Shortages, shipping and stocks feed bullish tin narrative
Rapidly rising tin demand from electronics firms, together with supply and shipping disruptions and historically low inventories, are in the near term likely to buttress prices of the soldering metal that have shot up to nine-year highs.
Tin prices on the London Metal Exchange are close to $25,550 a tonne, the highest since February 2012, after a gain of 24% so far this year.
Consumption of tin, also used in the manufacture of chemicals and lead-acid batteries and to coat steel cans to prevent corrosion, outpaced supply last year.
James Willoughby, analyst at the International Tin Association, estimates supplies dropped 8% to 327,200 tonnes last year, leaving a deficit of 15,000 tonnes.
“We understand producers sold stocks to the tune of 10,000 tonnes, leaving the market with a real deficit of 5,000 tonnes,” he said.
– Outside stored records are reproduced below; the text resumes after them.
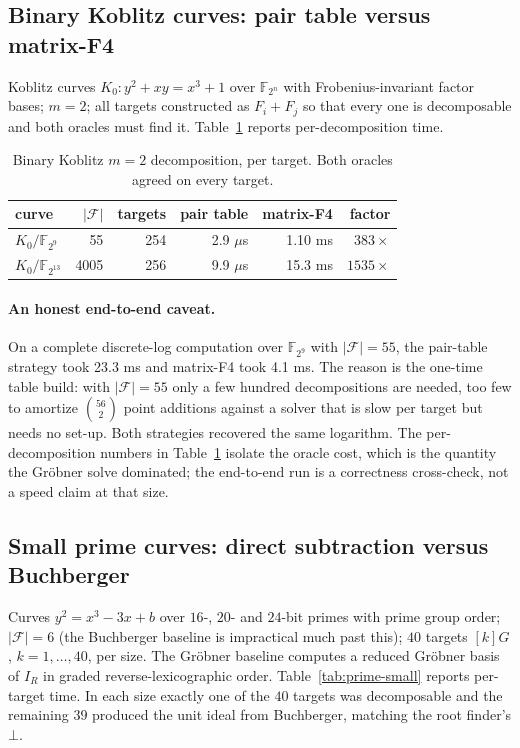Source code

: \documentclass[10pt,a4paper]{article}
\theoremstyle{remark}
\newcommand{\FF}{\mathbb{F}}
\newcommand{\Fb}{\mathcal{F}}
\newcommand{\abs}[1]{\lvert #1 \rvert}
\begin{document}
\subsection{Binary Koblitz curves: pair table versus matrix-F4}
\label{sec:exp-binary}

Koblitz curves $K_0 : y^2 + xy = x^3 + 1$ over $\FF_{2^n}$ with
Frobenius-invariant factor bases; $m = 2$; all targets constructed as
$F_i + F_j$ so that every one is decomposable and both oracles must find
it. Table~\ref{tab:binary} reports per-decomposition time.

\begin{table}[h]
\centering
\caption{Binary Koblitz $m=2$ decomposition, per target. Both oracles
agreed on every target.}
\label{tab:binary}
\begin{tabular}{@{}lrrrrr@{}}
\toprule
curve & $\abs{\Fb}$ & targets & pair table & matrix-F4 & factor \\
\midrule
$K_0/\FF_{2^{9}}$  & 55   & 254 & 2.9 $\mu$s  & 1.10 ms & $383\times$ \\
$K_0/\FF_{2^{13}}$ & 4005 & 256 & 9.9 $\mu$s  & 15.3 ms & $1535\times$ \\
\bottomrule
\end{tabular}
\end{table}

\paragraph{An honest end-to-end caveat.} On a complete discrete-log
computation over $\FF_{2^9}$ with $\abs{\Fb} = 55$, the pair-table
strategy took 23.3 ms and matrix-F4 took 4.1 ms. The reason is the
one-time table build: with $\abs{\Fb} = 55$ only a few hundred
decompositions are needed, too few to amortize $\binom{56}{2}$ point
additions against a solver that is slow per target but needs no set-up.
Both strategies recovered the same logarithm. The per-decomposition
numbers in Table~\ref{tab:binary} isolate the oracle cost, which is the
quantity the Gr\"obner solve dominated; the end-to-end run is a
correctness cross-check, not a speed claim at that size.

\subsection{Small prime curves: direct subtraction versus Buchberger}
\label{sec:exp-prime-small}

Curves $y^2 = x^3 - 3x + b$ over $16$-, $20$- and $24$-bit primes with
prime group order; $\abs{\Fb} = 6$ (the Buchberger baseline is
impractical much past this); $40$ targets $[k]G$, $k = 1,\ldots,40$,
per size. The Gr\"obner baseline computes a reduced Gr\"obner basis of
$I_R$ in graded reverse-lexicographic order. Table~\ref{tab:prime-small}
reports per-target time. In each size exactly one of the $40$ targets
was decomposable and the remaining $39$ produced the unit ideal from
Buchberger, matching the root finder's $\bot$.
\end{document}
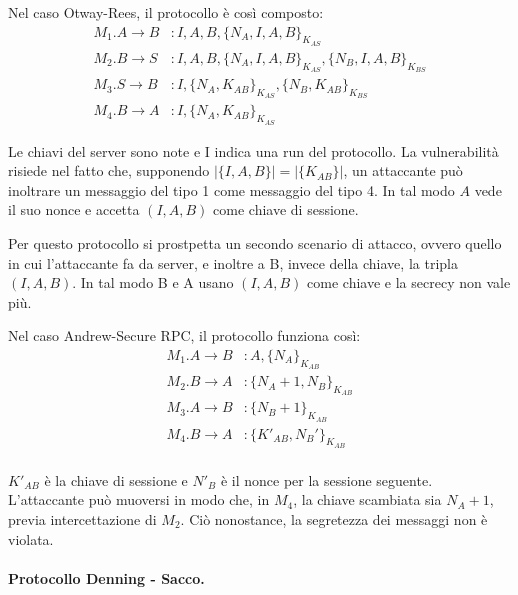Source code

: \documentclass[a4paper, 11pt, twoside]{article}
\begin{document}
	Nel caso Otway-Rees, il protocollo è così composto: \begin{align*}
		M_1. A \to B&: I,A,B, \lbrace N_A, I, A, B\rbrace_{K_{AS}} \\
		M_2. B \to S&: I,A,B, \lbrace N_A, I, A, B\rbrace_{K_{AS}}, \lbrace N_B, I, A, B\rbrace_{K_{BS}} \\
		M_3. S \to B&: I, \lbrace N_A, K_{AB}\rbrace_{K_{AS}}, \lbrace N_B, K_{AB}\rbrace_{K_{BS}}\\
		M_4. B \to A&: I, \lbrace N_A, K_{AB}\rbrace_{K_{AS}}
	\end{align*}

	Le chiavi del server sono note e I indica una run del protocollo.
	La vulnerabilità risiede nel fatto che, supponendo $\vert \lbrace I,A,B\rbrace\vert = \vert\lbrace K_{AB} \rbrace\vert$, un attaccante può inoltrare un messaggio del tipo 1 come messaggio del tipo 4. In tal modo $A$ vede il suo nonce e accetta $(I, A, B)$ come chiave di sessione.

	Per questo protocollo si prostpetta un secondo scenario di attacco, ovvero quello in cui l'attaccante fa da server, e inoltre a B, invece della chiave, la tripla $(I, A, B)$. In tal modo B e A usano $(I, A, B)$ come chiave e la secrecy non vale più.
	
	Nel caso Andrew-Secure RPC, il protocollo funziona così: \begin{align*}
		M_1. A \to B&: A, \lbrace N_A\rbrace_{K_{AB}}\\
		M_2. B \to A&: \lbrace N_A +1, N_B\rbrace_{K_{AB}}\\
		M_3. A \to B&: \lbrace N_B + 1\rbrace_{K_{AB}}\\
		M_4. B \to A&: \lbrace K'_{AB}, N_B'\rbrace_{K_{AB}}\\
	\end{align*}

	$K'_{AB}$ è la chiave di sessione e $N'_B$ è il nonce per la sessione seguente. L'attaccante può muoversi in modo che, in $M_4$, la chiave scambiata sia $N_A + 1$, previa intercettazione di $M_2$. Ciò nonostance, la segretezza dei messaggi non è violata.

	\paragraph{Protocollo Denning - Sacco.}

	
	
	
	
	
	
	
	
\end{document}
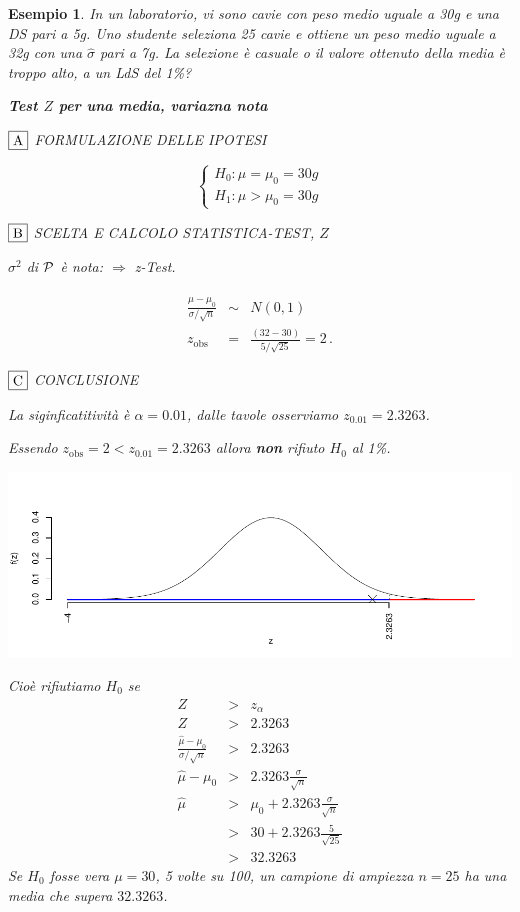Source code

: \documentclass[
  11pt,
]{book}
\theoremstyle{mytheoremstyle}
\theoremstyle{mydefstyle}
\newtheorem{example}{{Esempio}}[section]
\begin{document}
\begin{example}
In un laboratorio, vi sono cavie con peso medio uguale a 30g e una DS
pari a 5g. Uno studente seleziona 25 cavie e ottiene un peso medio
uguale a 32g con una \(\hat\sigma\) pari a 7g. La selezione è casuale o il
valore ottenuto della media è troppo alto, a un LdS del 1\%?

\textbf{Test \(Z\) per una media, variazna nota}

\(\fbox{A}\) FORMULAZIONE DELLE IPOTESI

\[\begin{cases}
   H_0: \mu = \mu_0=30g \\
   H_1: \mu > \mu_0=30g 
   \end{cases}\]

\(\fbox{B}\) SCELTA E CALCOLO STATISTICA-TEST, \(Z\)

\(\sigma^{2}\) di \(\cal{P}\) è nota: \(\Rightarrow\) z-Test.

\begin{eqnarray*}
   \frac{\hat\mu - \mu_{0}} {\sigma/\sqrt{n}}&\sim&N(0,1)\\
   z_{\text{obs}}
   &=& \frac{ ( 32 -  30 )} { 5 /\sqrt{ 25 }}
   =   2 \, .
   \end{eqnarray*}

\(\fbox{C}\) CONCLUSIONE

La siginficatitività è \(\alpha=0.01\), dalle tavole osserviamo \(z_{0.01}=2.3263\).

Essendo \(z_\text{obs}=2<z_{0.01}=2.3263\) allora \textbf{non} rifiuto \(H_0\) al 1\%.

\begin{center}\includegraphics{Appunti_di_Statistica_2025_files/figure-latex/15-test-mu-pi-2-1} \end{center}

Cioè rifiutiamo \(H_0\) se
\begin{eqnarray*}
Z &>& z_\alpha \\
Z &>& 2.3263 \\
   \frac{\hat\mu - \mu_{0}} {\sigma/\sqrt{n}}&>&2.3263 \\
   \hat\mu - \mu_{0} &>&2.3263\frac\sigma{\sqrt{n}} \\
   \hat\mu &>& \mu_{0} + 2.3263\frac\sigma{\sqrt{n}} \\   
   &>&   30 + 2.3263\frac 5{ \sqrt{ 25 }}\\
   &>&   32.3263
   \end{eqnarray*}
Se \(H_0\) fosse vera \(\mu=30\), 5 volte su 100, un campione di ampiezza \(n=25\)
ha una media che supera \(32.3263\).
\end{example}
\end{document}
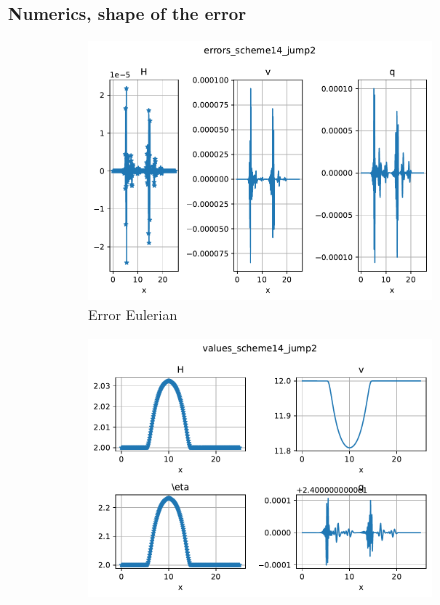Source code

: \documentclass[pt12]{beamer}
\begin{document}
\begin{frame}
\frametitle{Numerics, shape of the error}

\vspace{-0.4cm}

\begin{figure}
     \centering
     \begin{subfigure}[b]{0.39\textwidth}
         \centering
         \includegraphics[width=\textwidth]{figures/debug/sup/error_eul.pdf}
         \caption{Error Eulerian}
     \end{subfigure}
     \begin{subfigure}[b]{0.39\textwidth}
         \centering
         \includegraphics[width=\textwidth]{figures/debug/sup/values_eul.pdf}

\end{subfigure}
\end{figure}
\end{frame}
\end{document}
“In the short term, high prices are likely to be sustained. We are seeing extremely high demand and there are still supply issues in the market. We could see a deficit of 6,000 tonnes this year.”
Shipping issues are delaying deliveries and some consumers are paying more to guarantee delivery.
The problem is particularly acute in the United States where physical premiums paid above the three-month LME price have climbed to $1,000 a tonne, double the levels seen in December.
Tight supply last year was largely caused by falling output at major producers such as Indonesia’s PT Timah estimated to have produced less than 50,000 tonnes last year compared with more than 76,000 tonnes in 2019.
“Some of these companies are still operating at reduced capacity,” said Roskill analyst Adam Slade, adding that he expects a deficit of 10,000-15,000 tonnes this year compared with a shortfall of 20,000-25,000 last year.
Shortages meant draws on inventories in LME registered warehouses, which fell below 800 tonnes towards the record lows hit in May 2019.
Stocks have climbed in recent days due to the attraction of a hefty premium or backwardation for the cash over the three-month tin contract, which surged to an all-time above $5,000 on Monday.
But they are still low and the premium is still above $2,000 a tonne.